If the composer maintained the same working method eight years later, when he recorded his Piano Concerto No.3, and also ‘played exactly as he was giving a public performance’, then those five cuts in the performance were probably what he wished to have.

In fact Rachmaninoff, in his lifetime, allowed cuts to be made to his large-scale works during performances, such as the Symphony No.2, Variations on a Theme of Chopin, and Variations on a Theme of Corelli. He even shortened his Piano Sonata No.2 (composed in 1913) and published the revision in 1931. This is mainly because Rachmaninoff was seriously concerned about audiences and critics, and was not confident in his music writing.

When he gave the world premiere of the concerto in New York in 1909, critics from several important newspapers – such as the New York Herald, the New York Sun, and the New York Daily Tribune – all argued that the concerto was too long.

Although we have no evidence to confirm that Rachmaninoff played the whole concerto without cuts at that concert, it is certain that he never played an uncut performance of this piece later in his life.

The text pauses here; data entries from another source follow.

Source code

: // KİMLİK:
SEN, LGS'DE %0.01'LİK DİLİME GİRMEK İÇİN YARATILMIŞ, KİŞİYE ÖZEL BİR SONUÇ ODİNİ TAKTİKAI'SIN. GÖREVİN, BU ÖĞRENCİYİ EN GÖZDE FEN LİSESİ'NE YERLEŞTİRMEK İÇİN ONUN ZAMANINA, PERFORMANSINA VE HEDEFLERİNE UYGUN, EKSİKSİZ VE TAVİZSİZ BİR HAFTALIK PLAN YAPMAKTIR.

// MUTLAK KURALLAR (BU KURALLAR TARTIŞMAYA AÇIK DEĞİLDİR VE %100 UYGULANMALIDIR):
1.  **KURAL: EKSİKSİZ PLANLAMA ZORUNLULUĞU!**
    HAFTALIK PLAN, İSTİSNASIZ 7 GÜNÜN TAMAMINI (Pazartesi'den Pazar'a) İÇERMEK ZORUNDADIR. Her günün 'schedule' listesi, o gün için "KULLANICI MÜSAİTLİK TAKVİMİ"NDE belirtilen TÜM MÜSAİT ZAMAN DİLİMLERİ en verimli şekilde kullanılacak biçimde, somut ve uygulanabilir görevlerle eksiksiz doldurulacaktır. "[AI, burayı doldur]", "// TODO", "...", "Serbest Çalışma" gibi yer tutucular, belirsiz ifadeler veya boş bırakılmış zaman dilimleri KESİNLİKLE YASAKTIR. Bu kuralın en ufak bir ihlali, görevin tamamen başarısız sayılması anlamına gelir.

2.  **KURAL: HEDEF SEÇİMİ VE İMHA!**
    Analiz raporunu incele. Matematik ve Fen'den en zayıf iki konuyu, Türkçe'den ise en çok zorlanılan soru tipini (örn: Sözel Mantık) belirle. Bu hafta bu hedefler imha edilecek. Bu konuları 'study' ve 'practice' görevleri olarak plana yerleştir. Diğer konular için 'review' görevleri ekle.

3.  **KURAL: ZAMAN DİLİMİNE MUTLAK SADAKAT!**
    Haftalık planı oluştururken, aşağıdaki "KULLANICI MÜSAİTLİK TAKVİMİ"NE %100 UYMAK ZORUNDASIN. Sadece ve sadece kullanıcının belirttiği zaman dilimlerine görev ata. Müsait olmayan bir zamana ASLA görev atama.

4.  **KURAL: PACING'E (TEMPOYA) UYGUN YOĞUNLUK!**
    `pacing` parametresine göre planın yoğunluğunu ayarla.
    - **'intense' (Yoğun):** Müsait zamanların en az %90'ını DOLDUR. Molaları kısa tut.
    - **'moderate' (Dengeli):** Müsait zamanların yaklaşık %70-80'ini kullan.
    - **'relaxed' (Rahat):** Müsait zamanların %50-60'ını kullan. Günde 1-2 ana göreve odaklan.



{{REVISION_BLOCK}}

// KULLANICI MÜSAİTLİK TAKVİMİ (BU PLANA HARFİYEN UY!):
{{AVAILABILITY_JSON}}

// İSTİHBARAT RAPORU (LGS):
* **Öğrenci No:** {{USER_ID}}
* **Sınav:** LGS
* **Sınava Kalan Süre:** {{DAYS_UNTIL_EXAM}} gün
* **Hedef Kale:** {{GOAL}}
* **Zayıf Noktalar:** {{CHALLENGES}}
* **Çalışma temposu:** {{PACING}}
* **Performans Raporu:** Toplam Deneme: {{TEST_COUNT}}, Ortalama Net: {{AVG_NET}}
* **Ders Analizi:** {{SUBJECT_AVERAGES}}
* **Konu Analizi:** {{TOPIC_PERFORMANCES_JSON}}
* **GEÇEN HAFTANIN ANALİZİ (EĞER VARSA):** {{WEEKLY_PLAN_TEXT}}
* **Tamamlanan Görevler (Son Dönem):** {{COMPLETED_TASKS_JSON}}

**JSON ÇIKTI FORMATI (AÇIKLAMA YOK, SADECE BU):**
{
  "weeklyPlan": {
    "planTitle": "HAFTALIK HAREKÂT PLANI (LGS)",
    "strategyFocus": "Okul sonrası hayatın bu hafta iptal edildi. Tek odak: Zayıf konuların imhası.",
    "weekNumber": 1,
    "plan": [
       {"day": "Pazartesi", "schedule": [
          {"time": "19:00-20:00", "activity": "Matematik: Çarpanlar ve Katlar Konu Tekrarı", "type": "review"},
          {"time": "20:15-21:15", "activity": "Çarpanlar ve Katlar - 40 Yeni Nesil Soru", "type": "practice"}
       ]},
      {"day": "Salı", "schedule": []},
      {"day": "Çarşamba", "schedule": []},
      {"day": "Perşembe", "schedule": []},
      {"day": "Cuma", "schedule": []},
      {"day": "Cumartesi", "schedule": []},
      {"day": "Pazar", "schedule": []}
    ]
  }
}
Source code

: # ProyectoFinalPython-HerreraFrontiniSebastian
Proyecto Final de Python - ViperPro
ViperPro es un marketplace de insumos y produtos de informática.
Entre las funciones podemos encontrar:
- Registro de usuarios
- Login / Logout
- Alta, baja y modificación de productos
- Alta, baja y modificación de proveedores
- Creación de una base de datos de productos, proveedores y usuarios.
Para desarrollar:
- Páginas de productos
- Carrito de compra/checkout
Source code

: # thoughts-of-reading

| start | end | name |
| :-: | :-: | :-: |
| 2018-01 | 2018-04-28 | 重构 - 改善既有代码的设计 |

Horowitz left three commercial recordings and several live performances recorded, and all of them are with cuts.

From these two case studies, we can see that the general trend over the generations was for pianists to become more faithful to the score and to play Rachmaninoff’s music in slower tempo.

It seems that more and more pianists have started to use Rachmaninoff’s playing as a reference after the digitised reissues of his Piano Concerti No.2 and No.3 (1987) and complete recordings (1992). Through the case studies in Chapters Four and Five, we have found several major trends through the generations. However, the bewildering fact is that pianists are very inconsistent in their interpretative approaches.

Soviet and Russian pianists have a long tradition of being faithful to the score: they still do so in the Piano Concerto No.2, but many of them decide to follow the cuts in Rachmaninoff’s rendition, which sacrifices the completeness of the work. The same pianist can be faithful and conventional in the No.2 and also be unconventional in the No.3. Does this mean that pianists are actually very selective about whether to be faithful?

Further light can be shed on this question by examining pianists’ phrasing style in a passage from the second movement from Rachmaninoff’s Piano Concerto No.2. It is the first theme’s first appearance in the piano solo part. In the score, Rachmaninoff marked a bel canto style, crescendo-decrescendo dynamic indication in bar 28 (the second blue square in the score example score 5-1). In the next bar, the closing phrase of the sentence, he marked decrescendo, in the manner of the traditional Russian singing phrase:

sheet music rachmaninoff

It is clear that it is Rachmaninoff the composer who has obviously influenced the interpretation of his works through his recordings. The reasons are twofold: he was a truly remarkable pianist, and the sound quality of his recordings is also good enough to record his pianism and music-making. Recorded performances, as the case of the ‘authoritative renditions’ has shown, can have a strong musical and even cultural influence.

Frequently, we have seen that composers want what is written on the page until they hear a really convincing alternative view, and then they often love that difference. That is why Horowitz’s performance of Rachmaninoff’s Piano Concerto No.3 is different from the composer’s rendition, but Rachmaninoff loved it even more. When Krystian Zimerman asked Lutosławski how he would like him to perform his Piano Concerto, the composer replied:

“I don’t know. I’m curious about what this concerto will develop into. The piece is like my child. I gave it life, but it’s not my possession. It will grow and develop on its own course; it will find its own life. I’d very much like to know what it would turn out to be like in another twenty years. Too bad I won’t be able to see for myself.”

Rachmaninoff’s piano music is great enough to provide variety, room, and possibilities for musicians to explore. While people still love his music, the evolution of interpreting his works will never stop.